As I alluded to in the previous point, one of my mistakes last year was shoving my business to the bottom of my priority list when things got busy. In part, that was because I didn’t always plan well, and other times it was because I took on too much work at once. Even though I was working on project for my clients and bringing in money, I was hurting my business by putting it on the back burner again and again. I think have a consistent and sustainable schedule will really help me keep my business a priority, even in the midst of deadlines and projects. 

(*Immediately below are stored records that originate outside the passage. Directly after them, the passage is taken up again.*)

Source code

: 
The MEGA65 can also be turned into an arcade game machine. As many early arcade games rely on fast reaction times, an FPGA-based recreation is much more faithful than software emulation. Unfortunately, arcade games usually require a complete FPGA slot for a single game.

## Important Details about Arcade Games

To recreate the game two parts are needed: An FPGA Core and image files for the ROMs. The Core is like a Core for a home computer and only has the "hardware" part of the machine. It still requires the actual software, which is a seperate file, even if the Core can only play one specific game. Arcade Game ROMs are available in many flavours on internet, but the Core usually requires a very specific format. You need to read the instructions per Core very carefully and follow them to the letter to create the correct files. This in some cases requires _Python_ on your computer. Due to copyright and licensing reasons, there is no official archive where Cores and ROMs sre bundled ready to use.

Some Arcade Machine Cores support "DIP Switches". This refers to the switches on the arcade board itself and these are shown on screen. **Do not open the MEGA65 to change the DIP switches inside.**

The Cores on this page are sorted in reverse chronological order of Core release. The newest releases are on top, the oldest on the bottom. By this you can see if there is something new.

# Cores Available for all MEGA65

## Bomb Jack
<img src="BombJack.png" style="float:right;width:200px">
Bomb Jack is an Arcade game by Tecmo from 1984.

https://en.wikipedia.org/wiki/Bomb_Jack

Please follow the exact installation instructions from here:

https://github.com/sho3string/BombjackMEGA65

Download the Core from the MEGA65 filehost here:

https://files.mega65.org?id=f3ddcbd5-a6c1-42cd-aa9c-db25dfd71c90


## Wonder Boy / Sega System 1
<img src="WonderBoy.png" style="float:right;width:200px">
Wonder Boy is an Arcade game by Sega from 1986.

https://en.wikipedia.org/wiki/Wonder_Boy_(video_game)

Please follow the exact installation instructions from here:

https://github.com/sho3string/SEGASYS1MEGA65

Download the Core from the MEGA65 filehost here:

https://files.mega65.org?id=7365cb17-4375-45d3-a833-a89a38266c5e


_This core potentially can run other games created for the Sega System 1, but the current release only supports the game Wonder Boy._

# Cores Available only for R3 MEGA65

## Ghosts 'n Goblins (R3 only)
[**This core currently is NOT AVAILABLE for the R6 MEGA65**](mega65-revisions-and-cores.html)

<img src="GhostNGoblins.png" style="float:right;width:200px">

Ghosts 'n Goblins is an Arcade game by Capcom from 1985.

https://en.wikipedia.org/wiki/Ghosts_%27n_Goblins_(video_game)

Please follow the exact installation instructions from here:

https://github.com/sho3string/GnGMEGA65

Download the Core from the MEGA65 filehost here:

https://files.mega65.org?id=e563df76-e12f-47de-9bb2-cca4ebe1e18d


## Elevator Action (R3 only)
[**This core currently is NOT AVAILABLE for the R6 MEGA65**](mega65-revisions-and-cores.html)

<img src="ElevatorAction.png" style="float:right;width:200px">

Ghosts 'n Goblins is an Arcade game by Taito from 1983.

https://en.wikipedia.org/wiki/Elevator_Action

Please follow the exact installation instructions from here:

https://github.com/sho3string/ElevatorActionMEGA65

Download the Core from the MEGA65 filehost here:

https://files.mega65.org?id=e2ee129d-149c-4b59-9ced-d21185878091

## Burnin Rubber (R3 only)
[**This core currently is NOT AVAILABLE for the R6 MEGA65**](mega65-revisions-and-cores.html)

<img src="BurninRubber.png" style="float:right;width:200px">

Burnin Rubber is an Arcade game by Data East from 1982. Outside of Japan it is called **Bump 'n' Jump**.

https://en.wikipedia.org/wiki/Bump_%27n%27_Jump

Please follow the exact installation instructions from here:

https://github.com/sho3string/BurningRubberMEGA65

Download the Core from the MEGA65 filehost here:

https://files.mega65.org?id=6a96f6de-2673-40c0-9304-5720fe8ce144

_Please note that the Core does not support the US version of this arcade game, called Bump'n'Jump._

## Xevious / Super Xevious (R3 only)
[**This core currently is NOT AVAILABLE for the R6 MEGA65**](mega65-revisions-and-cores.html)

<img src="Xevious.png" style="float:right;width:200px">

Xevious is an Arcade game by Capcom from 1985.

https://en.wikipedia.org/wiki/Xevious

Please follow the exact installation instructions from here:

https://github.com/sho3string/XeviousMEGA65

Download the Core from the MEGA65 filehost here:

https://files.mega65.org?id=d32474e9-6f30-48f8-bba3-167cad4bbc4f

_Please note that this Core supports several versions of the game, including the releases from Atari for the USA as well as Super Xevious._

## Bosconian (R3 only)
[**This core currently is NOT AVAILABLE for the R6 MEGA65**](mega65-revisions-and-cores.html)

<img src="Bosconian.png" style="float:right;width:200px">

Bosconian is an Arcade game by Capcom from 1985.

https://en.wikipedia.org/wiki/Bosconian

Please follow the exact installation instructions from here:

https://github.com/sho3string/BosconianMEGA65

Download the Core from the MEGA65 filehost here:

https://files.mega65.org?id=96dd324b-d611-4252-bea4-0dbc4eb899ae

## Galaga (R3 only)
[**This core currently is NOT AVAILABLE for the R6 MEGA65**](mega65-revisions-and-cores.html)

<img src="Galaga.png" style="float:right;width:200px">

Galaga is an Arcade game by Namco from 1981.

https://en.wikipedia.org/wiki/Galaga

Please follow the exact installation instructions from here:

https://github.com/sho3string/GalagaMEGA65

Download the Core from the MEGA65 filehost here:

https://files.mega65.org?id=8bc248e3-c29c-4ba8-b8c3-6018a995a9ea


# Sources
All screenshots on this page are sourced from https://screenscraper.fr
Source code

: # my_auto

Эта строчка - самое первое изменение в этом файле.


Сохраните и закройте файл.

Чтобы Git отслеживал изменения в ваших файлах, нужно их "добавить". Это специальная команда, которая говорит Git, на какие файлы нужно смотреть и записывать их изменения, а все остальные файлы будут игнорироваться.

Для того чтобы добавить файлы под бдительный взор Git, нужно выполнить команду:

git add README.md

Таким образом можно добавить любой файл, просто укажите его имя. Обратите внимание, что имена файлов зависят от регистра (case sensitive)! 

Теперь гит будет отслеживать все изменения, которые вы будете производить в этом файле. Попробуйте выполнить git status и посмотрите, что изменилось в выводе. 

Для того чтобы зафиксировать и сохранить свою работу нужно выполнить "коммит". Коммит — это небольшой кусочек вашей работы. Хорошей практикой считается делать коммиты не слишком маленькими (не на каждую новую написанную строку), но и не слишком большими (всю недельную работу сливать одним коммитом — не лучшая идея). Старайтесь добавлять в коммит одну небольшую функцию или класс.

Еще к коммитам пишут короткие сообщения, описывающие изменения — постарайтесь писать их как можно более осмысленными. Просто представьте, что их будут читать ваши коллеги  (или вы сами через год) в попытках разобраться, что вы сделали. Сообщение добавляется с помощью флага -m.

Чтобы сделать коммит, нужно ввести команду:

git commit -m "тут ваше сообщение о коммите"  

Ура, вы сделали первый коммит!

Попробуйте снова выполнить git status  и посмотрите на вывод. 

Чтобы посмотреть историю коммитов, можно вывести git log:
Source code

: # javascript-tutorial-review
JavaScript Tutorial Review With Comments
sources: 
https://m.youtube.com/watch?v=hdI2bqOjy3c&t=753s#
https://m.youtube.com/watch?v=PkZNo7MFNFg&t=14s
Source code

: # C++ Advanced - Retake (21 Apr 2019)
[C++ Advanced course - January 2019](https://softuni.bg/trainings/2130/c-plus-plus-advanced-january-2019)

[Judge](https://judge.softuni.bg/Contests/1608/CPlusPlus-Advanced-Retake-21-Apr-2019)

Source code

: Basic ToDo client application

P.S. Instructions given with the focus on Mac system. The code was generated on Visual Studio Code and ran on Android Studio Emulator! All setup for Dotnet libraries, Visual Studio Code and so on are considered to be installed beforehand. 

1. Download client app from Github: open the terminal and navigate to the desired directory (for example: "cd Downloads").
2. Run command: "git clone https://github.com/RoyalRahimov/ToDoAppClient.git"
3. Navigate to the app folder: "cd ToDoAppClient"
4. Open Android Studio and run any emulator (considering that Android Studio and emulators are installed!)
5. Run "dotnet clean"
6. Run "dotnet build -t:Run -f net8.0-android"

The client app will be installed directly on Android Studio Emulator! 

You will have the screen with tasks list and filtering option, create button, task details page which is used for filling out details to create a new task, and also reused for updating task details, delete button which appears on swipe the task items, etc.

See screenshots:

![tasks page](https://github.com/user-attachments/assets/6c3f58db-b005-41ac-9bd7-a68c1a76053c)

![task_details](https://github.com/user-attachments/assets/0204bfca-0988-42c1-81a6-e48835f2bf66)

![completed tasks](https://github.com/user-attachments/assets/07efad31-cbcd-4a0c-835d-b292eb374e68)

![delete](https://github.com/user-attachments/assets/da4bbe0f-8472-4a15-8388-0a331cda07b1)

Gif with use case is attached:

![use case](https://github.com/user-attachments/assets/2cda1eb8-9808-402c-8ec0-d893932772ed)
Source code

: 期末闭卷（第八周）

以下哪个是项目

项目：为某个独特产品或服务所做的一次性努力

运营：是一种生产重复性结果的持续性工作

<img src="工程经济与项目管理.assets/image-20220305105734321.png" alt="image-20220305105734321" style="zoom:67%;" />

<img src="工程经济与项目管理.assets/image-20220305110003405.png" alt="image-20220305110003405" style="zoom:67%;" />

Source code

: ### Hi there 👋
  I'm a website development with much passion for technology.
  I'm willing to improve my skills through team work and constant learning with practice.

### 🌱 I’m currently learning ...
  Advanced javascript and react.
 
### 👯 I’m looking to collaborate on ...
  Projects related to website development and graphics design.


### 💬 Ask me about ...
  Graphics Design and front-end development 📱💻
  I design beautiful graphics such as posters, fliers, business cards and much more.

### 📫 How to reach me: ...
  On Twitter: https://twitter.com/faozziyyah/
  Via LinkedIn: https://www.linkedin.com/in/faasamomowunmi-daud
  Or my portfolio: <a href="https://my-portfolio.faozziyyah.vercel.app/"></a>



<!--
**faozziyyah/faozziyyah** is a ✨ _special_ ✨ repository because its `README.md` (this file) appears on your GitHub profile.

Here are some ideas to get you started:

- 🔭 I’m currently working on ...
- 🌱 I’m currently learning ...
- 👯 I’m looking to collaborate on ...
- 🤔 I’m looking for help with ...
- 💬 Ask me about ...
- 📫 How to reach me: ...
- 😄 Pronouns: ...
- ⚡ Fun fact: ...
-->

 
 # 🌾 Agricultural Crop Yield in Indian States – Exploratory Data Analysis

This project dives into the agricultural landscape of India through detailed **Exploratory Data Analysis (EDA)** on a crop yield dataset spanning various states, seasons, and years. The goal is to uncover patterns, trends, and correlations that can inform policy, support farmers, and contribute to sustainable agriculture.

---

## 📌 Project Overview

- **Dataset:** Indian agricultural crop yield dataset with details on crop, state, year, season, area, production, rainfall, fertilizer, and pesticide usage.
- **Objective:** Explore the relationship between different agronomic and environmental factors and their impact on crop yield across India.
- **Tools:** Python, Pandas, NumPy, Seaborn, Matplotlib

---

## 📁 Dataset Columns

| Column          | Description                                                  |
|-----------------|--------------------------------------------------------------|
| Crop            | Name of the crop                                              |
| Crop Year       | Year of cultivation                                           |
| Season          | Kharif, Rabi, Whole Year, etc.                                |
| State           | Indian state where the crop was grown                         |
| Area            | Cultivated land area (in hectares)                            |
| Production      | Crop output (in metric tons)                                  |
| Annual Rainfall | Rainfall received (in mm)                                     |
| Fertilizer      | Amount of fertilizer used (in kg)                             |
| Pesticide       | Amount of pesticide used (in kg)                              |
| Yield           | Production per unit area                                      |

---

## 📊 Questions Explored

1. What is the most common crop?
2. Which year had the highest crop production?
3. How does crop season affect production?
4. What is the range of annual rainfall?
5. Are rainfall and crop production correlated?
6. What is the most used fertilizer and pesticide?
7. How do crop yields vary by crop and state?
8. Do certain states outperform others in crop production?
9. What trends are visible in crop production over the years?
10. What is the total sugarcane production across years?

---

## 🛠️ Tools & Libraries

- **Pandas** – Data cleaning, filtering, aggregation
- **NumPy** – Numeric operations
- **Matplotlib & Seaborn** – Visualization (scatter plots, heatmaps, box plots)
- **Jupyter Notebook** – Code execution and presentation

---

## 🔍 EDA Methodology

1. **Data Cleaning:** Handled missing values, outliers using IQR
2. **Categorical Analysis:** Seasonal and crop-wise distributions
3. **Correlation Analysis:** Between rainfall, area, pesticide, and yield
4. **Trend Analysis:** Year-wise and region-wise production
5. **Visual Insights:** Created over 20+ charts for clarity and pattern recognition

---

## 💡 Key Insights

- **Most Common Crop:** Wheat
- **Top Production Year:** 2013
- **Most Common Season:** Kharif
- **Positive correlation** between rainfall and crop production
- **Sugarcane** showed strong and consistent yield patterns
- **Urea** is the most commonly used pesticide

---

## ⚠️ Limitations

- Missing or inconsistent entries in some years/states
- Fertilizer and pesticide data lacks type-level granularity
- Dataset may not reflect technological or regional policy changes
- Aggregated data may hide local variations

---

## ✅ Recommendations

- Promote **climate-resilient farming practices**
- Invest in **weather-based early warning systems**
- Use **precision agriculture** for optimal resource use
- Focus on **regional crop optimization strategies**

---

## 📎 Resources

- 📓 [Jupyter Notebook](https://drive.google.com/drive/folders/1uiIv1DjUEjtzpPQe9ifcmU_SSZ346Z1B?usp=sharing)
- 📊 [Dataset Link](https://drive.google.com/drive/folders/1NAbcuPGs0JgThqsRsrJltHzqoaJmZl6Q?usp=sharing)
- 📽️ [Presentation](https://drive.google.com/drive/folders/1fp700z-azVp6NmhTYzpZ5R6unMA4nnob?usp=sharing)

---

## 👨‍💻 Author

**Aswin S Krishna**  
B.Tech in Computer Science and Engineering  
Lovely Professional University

4 | Not taking myself seriously. 

This is maybe the biggest epiphany I had coming into this new year, and it's something I regard as my biggest mistake of 2016 and the biggest thing I'm changing in 2017. Basically, by telling myself that the first year as a business owner would be hard, it almost acted as an excuse not to thrive. Yes, starting a business certainly has it’s challenges but being the new kid on the block doesn’t mean you can’t be successful, make beautiful things, and help others.

Take yourself seriously, my friend! Give yourself permission to thrive and be bold in the pursuit of what you’re passionate about building and creating.

Of course there are going to be mess ups, trial and error, and room for growth (especially in your first year of business!), but where there are mistakes, you can still find plenty of successes to be celebrated. Looking at the growth and insight I gained last year makes me even more excited about all the possibilities this year has to offer!

If you’re a new business owner, I hope you found some of these points helpful or encouraging as you build you business. Just remember that your story is unique. Your journey and your definition of success isn’t going to look like anyone else’s. And that’s a good thing! Take the mistakes in your stride, and remember to celebrate your victories, even the small ones.